PROBLEM DESCRIPTION
The listing below holds a line with "1、Spark源码编译        1）Spark版本选择 <br>" and a later line with "7）RDD的本质特征 <br>". Write out those two lines and every line between them, exactly, and nothing else.

MATERIAL SUPPLIED

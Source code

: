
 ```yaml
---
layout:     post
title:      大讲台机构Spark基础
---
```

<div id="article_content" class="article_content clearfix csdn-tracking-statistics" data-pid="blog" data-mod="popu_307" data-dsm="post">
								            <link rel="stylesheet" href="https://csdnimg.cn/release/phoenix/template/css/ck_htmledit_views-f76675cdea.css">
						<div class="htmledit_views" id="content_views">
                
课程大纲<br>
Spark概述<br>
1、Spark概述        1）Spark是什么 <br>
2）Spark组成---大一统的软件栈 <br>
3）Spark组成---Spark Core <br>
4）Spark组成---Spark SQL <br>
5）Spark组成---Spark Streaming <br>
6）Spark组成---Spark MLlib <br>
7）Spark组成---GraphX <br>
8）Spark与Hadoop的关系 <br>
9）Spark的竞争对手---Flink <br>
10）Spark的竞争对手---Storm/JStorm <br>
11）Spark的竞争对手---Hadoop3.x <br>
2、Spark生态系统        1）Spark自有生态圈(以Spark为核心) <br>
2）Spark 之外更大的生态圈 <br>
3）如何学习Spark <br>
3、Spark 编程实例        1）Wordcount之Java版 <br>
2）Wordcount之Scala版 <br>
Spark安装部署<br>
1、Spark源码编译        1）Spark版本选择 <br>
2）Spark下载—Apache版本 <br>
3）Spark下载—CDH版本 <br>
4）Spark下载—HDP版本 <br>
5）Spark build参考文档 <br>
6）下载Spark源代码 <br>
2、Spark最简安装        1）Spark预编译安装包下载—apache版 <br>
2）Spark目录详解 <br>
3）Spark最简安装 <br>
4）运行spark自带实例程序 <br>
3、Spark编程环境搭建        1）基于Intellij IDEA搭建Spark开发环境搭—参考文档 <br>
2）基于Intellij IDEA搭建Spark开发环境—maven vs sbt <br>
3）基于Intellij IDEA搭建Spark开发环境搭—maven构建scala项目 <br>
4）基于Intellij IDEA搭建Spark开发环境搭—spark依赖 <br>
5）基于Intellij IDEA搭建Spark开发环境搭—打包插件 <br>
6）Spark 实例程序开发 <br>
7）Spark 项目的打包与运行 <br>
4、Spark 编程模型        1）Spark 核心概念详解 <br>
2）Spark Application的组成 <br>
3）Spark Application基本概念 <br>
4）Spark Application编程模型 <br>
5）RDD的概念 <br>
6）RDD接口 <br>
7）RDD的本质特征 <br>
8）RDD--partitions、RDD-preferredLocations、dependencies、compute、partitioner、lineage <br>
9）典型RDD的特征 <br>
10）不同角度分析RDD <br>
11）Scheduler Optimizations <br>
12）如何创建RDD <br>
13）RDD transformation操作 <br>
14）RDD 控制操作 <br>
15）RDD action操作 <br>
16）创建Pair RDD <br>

RESPONSE AREA
1、Spark源码编译        1）Spark版本选择 <br>
2）Spark下载—Apache版本 <br>
3）Spark下载—CDH版本 <br>
4）Spark下载—HDP版本 <br>
5）Spark build参考文档 <br>
6）下载Spark源代码 <br>
2、Spark最简安装        1）Spark预编译安装包下载—apache版 <br>
2）Spark目录详解 <br>
3）Spark最简安装 <br>
4）运行spark自带实例程序 <br>
3、Spark编程环境搭建        1）基于Intellij IDEA搭建Spark开发环境搭—参考文档 <br>
2）基于Intellij IDEA搭建Spark开发环境—maven vs sbt <br>
3）基于Intellij IDEA搭建Spark开发环境搭—maven构建scala项目 <br>
4）基于Intellij IDEA搭建Spark开发环境搭—spark依赖 <br>
5）基于Intellij IDEA搭建Spark开发环境搭—打包插件 <br>
6）Spark 实例程序开发 <br>
7）Spark 项目的打包与运行 <br>
4、Spark 编程模型        1）Spark 核心概念详解 <br>
2）Spark Application的组成 <br>
3）Spark Application基本概念 <br>
4）Spark Application编程模型 <br>
5）RDD的概念 <br>
6）RDD接口 <br>
7）RDD的本质特征 <br>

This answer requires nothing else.